Quantitative analysis of neurite orientation dispersion and density imaging in grading gliomas and detecting IDH-1 gene mutation status.
Neuroimage Clin. 2018;19:174-181
Authors: Zhao J, Li JB, Wang JY, Wang YL, Liu DW, Li XB, Song YK, Tian YS, Yan X, Li ZH, He SF, Huang XL, Jiang L, Yang ZY, Chu JP
Background and purpose: Neurite orientation dispersion and density imaging (NODDI) is a new diffusion MRI technique that has rarely been applied for glioma grading. The purpose of this study was to quantitatively evaluate the diagnostic efficiency of NODDI in tumour parenchyma (TP) and peritumoural area (PT) for grading gliomas and detecting isocitrate dehydrogenase-1 (IDH-1) mutation status.

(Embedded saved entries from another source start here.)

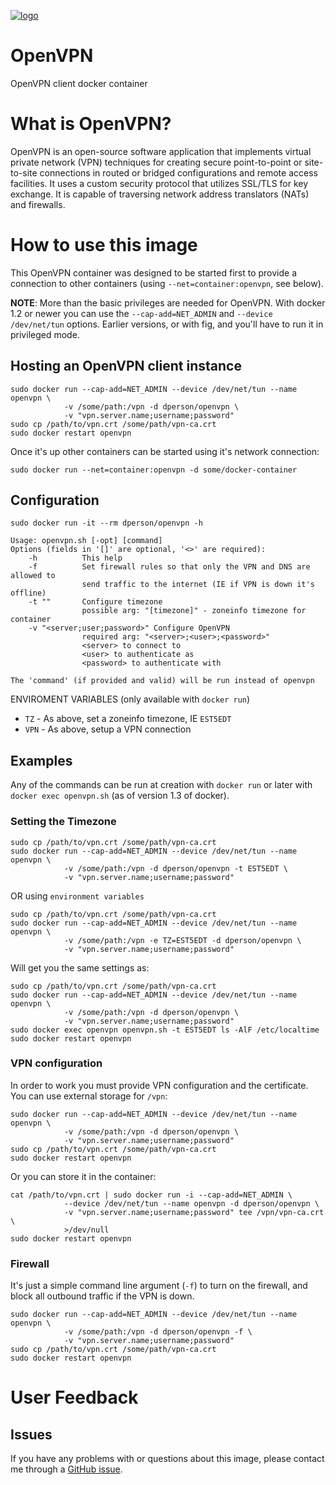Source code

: [![logo](http://fc05.deviantart.net/fs70/i/2013/010/6/5/openvpn_icon_by_archeinre-d5r1nls.png)](https://openvpn.net/)

# OpenVPN

OpenVPN client docker container

# What is OpenVPN?

OpenVPN is an open-source software application that implements virtual private
network (VPN) techniques for creating secure point-to-point or site-to-site
connections in routed or bridged configurations and remote access facilities.
It uses a custom security protocol that utilizes SSL/TLS for key exchange. It is
capable of traversing network address translators (NATs) and firewalls.

# How to use this image

This OpenVPN container was designed to be started first to provide a connection
to other containers (using `--net=container:openvpn`, see below).

**NOTE**: More than the basic privileges are needed for OpenVPN. With docker 1.2
or newer you can use the `--cap-add=NET_ADMIN` and `--device /dev/net/tun`
options. Earlier versions, or with fig, and you'll have to run it in privileged
mode.

## Hosting an OpenVPN client instance

    sudo docker run --cap-add=NET_ADMIN --device /dev/net/tun --name openvpn \
                -v /some/path:/vpn -d dperson/openvpn \
                -v "vpn.server.name;username;password"
    sudo cp /path/to/vpn.crt /some/path/vpn-ca.crt
    sudo docker restart openvpn

Once it's up other containers can be started using it's network connection:

    sudo docker run --net=container:openvpn -d some/docker-container

## Configuration

    sudo docker run -it --rm dperson/openvpn -h

    Usage: openvpn.sh [-opt] [command]
    Options (fields in '[]' are optional, '<>' are required):
        -h          This help
        -f          Set firewall rules so that only the VPN and DNS are allowed to
                    send traffic to the internet (IE if VPN is down it's offline)
        -t ""       Configure timezone
                    possible arg: "[timezone]" - zoneinfo timezone for container
        -v "<server;user;password>" Configure OpenVPN
                    required arg: "<server>;<user>;<password>"
                    <server> to connect to
                    <user> to authenticate as
                    <password> to authenticate with

    The 'command' (if provided and valid) will be run instead of openvpn

ENVIROMENT VARIABLES (only available with `docker run`)

 * `TZ` - As above, set a zoneinfo timezone, IE `EST5EDT`
 * `VPN` - As above, setup a VPN connection

## Examples

Any of the commands can be run at creation with `docker run` or later with
`docker exec openvpn.sh` (as of version 1.3 of docker).

### Setting the Timezone

    sudo cp /path/to/vpn.crt /some/path/vpn-ca.crt
    sudo docker run --cap-add=NET_ADMIN --device /dev/net/tun --name openvpn \
                -v /some/path:/vpn -d dperson/openvpn -t EST5EDT \
                -v "vpn.server.name;username;password"

OR using `environment variables`

    sudo cp /path/to/vpn.crt /some/path/vpn-ca.crt
    sudo docker run --cap-add=NET_ADMIN --device /dev/net/tun --name openvpn \
                -v /some/path:/vpn -e TZ=EST5EDT -d dperson/openvpn \
                -v "vpn.server.name;username;password"

Will get you the same settings as:

    sudo cp /path/to/vpn.crt /some/path/vpn-ca.crt
    sudo docker run --cap-add=NET_ADMIN --device /dev/net/tun --name openvpn \
                -v /some/path:/vpn -d dperson/openvpn \
                -v "vpn.server.name;username;password"
    sudo docker exec openvpn openvpn.sh -t EST5EDT ls -AlF /etc/localtime
    sudo docker restart openvpn

### VPN configuration

In order to work you must provide VPN configuration and the certificate. You can
use external storage for `/vpn`:

    sudo docker run --cap-add=NET_ADMIN --device /dev/net/tun --name openvpn \
                -v /some/path:/vpn -d dperson/openvpn \
                -v "vpn.server.name;username;password"
    sudo cp /path/to/vpn.crt /some/path/vpn-ca.crt
    sudo docker restart openvpn

Or you can store it in the container:

    cat /path/to/vpn.crt | sudo docker run -i --cap-add=NET_ADMIN \
                --device /dev/net/tun --name openvpn -d dperson/openvpn \
                -v "vpn.server.name;username;password" tee /vpn/vpn-ca.crt \
                >/dev/null
    sudo docker restart openvpn

### Firewall

It's just a simple command line argument (`-f`) to turn on the firewall, and
block all outbound traffic if the VPN is down.

    sudo docker run --cap-add=NET_ADMIN --device /dev/net/tun --name openvpn \
                -v /some/path:/vpn -d dperson/openvpn -f \
                -v "vpn.server.name;username;password"
    sudo cp /path/to/vpn.crt /some/path/vpn-ca.crt
    sudo docker restart openvpn

# User Feedback

## Issues

If you have any problems with or questions about this image, please contact me
through a [GitHub issue](https://github.com/dperson/openvpn/issues).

Methods: Forty-two patients (male: 23, female: 19, mean age: 44.5 y) were recruited and underwent whole brain NODDI examination. Intracellular volume fraction (icvf) and orientation dispersion index (ODI) maps were derived. Three ROIs were manually placed on TP and PT regions for each case. The corresponding average values of icvf and ODI were calculated, and their diagnostic efficiency was assessed.

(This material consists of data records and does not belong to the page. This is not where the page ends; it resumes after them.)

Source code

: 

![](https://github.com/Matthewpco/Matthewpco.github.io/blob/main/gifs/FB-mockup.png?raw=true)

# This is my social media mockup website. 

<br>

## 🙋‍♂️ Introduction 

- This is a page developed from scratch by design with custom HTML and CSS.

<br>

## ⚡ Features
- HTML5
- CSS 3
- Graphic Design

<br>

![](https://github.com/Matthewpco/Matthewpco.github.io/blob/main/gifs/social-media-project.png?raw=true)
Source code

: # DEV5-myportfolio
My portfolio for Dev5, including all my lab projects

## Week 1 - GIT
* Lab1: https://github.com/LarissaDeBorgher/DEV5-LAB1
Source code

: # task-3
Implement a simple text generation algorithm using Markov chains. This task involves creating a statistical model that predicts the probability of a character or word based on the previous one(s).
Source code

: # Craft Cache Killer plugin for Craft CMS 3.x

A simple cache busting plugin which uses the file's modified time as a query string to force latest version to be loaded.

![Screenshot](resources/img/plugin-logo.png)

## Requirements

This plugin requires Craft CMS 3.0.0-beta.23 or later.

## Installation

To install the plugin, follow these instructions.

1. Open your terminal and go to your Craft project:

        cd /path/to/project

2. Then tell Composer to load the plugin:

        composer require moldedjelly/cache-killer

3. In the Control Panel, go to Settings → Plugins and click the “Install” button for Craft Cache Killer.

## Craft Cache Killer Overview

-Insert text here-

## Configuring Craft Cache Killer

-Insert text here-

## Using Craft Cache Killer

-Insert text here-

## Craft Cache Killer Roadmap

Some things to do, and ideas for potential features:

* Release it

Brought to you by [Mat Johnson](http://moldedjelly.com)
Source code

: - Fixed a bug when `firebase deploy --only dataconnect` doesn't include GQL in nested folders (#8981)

Results: Tumours with high icvfTP (≥0.306) and low icvfPT (≤0.331) were more likely to be high-grade gliomas (HGGs), while lesions with low icvfTP (<0.306) and high icvfPT (>0.331) were prone to be low-grade gliomas (LGGs) (P < 0.001). A multivariate logistic regression model including patient age and icvf values in TP and PT regions most accurately predicted glioma grade (AUC = 0.92, P < 0.001), with a sensitivity and specificity of 92% and 89%, respectively. However, no significant differences were found in NODDI metrics for differentiating IDH-1 mutation status.

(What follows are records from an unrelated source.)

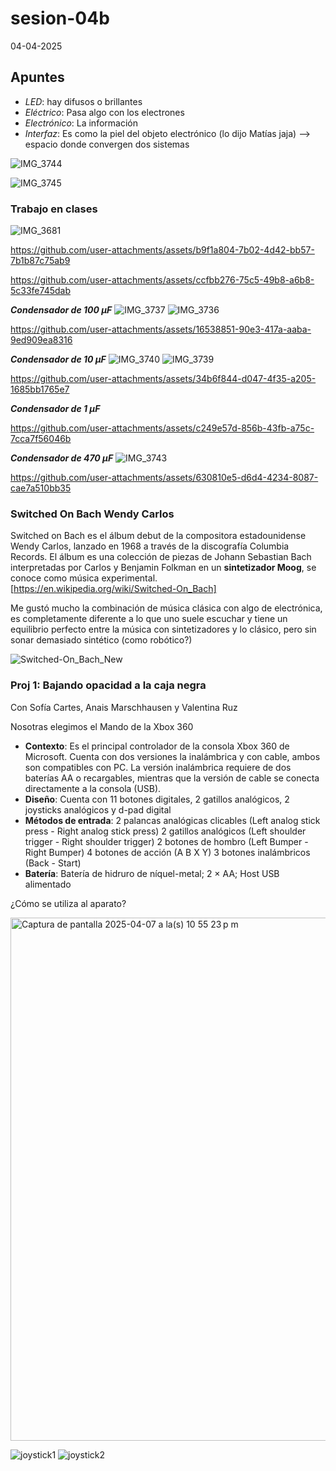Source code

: # sesion-04b

04-04-2025

## Apuntes 
* _LED_: hay difusos o brillantes
* _Eléctrico_: Pasa algo con los electrones
* _Electrónico_: La información
* _Interfaz_: Es como la piel del objeto electrónico (lo dijo Matías jaja) --> espacio donde convergen dos sistemas 

![IMG_3744](https://github.com/user-attachments/assets/efade47e-dcd9-4b60-89cb-314bb4f0929b)

![IMG_3745](https://github.com/user-attachments/assets/e8db375f-37d8-45ca-85d0-c8c071771f49)

### Trabajo en clases
![IMG_3681](https://github.com/user-attachments/assets/317a758d-5f8a-46c2-ad7f-a0554320d75e)

https://github.com/user-attachments/assets/b9f1a804-7b02-4d42-bb57-7b1b87c75ab9

https://github.com/user-attachments/assets/ccfbb276-75c5-49b8-a6b8-5c33fe745dab

***Condensador de 100 µF*** 
![IMG_3737](https://github.com/user-attachments/assets/b9f54da5-9dbe-48d1-bba0-ad18d879877c)
![IMG_3736](https://github.com/user-attachments/assets/4ee532d4-f85b-4fde-9957-cf3a65042953)

https://github.com/user-attachments/assets/16538851-90e3-417a-aaba-9ed909ea8316

***Condensador de 10 µF***
![IMG_3740](https://github.com/user-attachments/assets/84043e09-1b78-4687-9bf5-8c2b5067b1c0)
![IMG_3739](https://github.com/user-attachments/assets/7a8768f3-991a-4756-a234-2cef34ffac19)

https://github.com/user-attachments/assets/34b6f844-d047-4f35-a205-1685bb1765e7

***Condensador de 1 µF***

https://github.com/user-attachments/assets/c249e57d-856b-43fb-a75c-7cca7f56046b

***Condensador de 470 µF***
![IMG_3743](https://github.com/user-attachments/assets/d5eeeda5-6fdb-47fc-9aa7-c23a063d9135)

https://github.com/user-attachments/assets/630810e5-d6d4-4234-8087-cae7a510bb35

### Switched On Bach Wendy Carlos
Switched on Bach es el álbum debut de la compositora estadounidense Wendy Carlos, lanzado en 1968 a través de la discografía Columbia Records. El álbum es una colección de piezas de Johann Sebastian Bach interpretadas por Carlos y Benjamin Folkman en un **sintetizador Moog**, se conoce como música experimental. [https://en.wikipedia.org/wiki/Switched-On_Bach] 

Me gustó mucho la combinación de música clásica con algo de electrónica, es completamente diferente a lo que uno suele escuchar y tiene un equilibrio perfecto entre la música con sintetizadores y lo clásico, pero sin sonar demasiado sintético (como robótico?)

![Switched-On_Bach_New](https://github.com/user-attachments/assets/069dddca-3948-477b-b736-7f7615f36be1)

### Proj 1: Bajando opacidad a la caja negra 
Con Sofía Cartes, Anais Marschhausen y Valentina Ruz

Nosotras elegimos el Mando de la Xbox 360

* **Contexto**: Es el principal controlador de la consola Xbox 360 de Microsoft. Cuenta con dos versiones la inalámbrica y con cable, ambos son compatibles con PC. La versión inalámbrica requiere de dos baterías AA o recargables, mientras que la versión de cable se conecta directamente a la consola (USB).
* **Diseño**: Cuenta con 11 botones digitales, 2 gatillos analógicos, 2 joysticks analógicos y d-pad digital
* **Métodos de entrada**: 2 palancas analógicas clicables (Left analog stick press - Right analog stick press) 2 gatillos analógicos (Left shoulder trigger - Right shoulder trigger) 2 botones de hombro (Left Bumper - Right Bumper) 4 botones de acción (A B X Y) 3 botones inalámbricos (Back - Start)
* **Batería**: Batería de hidruro de níquel-metal; 2 × AA; Host USB alimentado

¿Cómo se utiliza al aparato? 

<img width="837" alt="Captura de pantalla 2025-04-07 a la(s) 10 55 23 p m" src="https://github.com/user-attachments/assets/d56ae16d-f2eb-4dc8-9cc6-e32a10aedc9e" />

![joystick1](https://github.com/user-attachments/assets/ae09650b-9134-46c1-8dbe-4ffe13be6003)
![joystick2](https://github.com/user-attachments/assets/bd7f9dd8-f0ea-4d1a-84e2-0c7753020e22)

Conclusions: The quantitative NODDI metrics in the TP and PT regions are highly valuable for glioma grading. A multivariate logistic regression model using the patient age and the icvf values in TP and PT regions showed very high predictive power. However, the utility of NODDI metrics for detecting IDH-1 mutation status has not been fully explored, as a larger sample size may be necessary to uncover benefits.